--- Data records ---

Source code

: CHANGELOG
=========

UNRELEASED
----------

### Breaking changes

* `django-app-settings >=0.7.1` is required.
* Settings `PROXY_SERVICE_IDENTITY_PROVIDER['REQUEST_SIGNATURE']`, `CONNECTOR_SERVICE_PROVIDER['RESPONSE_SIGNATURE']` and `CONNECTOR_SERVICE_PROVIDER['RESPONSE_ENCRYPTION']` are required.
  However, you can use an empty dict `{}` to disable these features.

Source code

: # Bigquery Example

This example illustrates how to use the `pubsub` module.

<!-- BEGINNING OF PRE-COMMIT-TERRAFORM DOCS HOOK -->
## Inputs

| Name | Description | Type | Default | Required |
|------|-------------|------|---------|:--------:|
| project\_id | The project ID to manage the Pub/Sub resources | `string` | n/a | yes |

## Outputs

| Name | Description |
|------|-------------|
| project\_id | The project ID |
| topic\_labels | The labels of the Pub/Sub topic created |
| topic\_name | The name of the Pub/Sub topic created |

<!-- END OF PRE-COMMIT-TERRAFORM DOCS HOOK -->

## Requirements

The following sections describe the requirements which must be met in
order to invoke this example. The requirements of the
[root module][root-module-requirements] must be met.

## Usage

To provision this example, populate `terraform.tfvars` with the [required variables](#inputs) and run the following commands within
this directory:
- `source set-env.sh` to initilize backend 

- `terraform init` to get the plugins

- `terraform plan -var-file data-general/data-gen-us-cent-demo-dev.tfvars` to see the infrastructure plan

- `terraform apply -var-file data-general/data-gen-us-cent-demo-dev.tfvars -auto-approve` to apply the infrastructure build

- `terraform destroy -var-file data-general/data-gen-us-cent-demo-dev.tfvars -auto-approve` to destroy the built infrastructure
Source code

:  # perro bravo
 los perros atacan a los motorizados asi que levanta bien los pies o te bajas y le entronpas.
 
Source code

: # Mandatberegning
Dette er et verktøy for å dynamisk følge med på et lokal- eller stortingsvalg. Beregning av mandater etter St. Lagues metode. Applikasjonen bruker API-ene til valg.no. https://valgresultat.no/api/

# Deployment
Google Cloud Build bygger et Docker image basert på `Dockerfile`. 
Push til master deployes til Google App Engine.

--- Task to carry out ---
Gather each line of the listing containing the word "must" and show it.

--- Problem solution ---
The following sections describe the requirements which must be met in
[root module][root-module-requirements] must be met.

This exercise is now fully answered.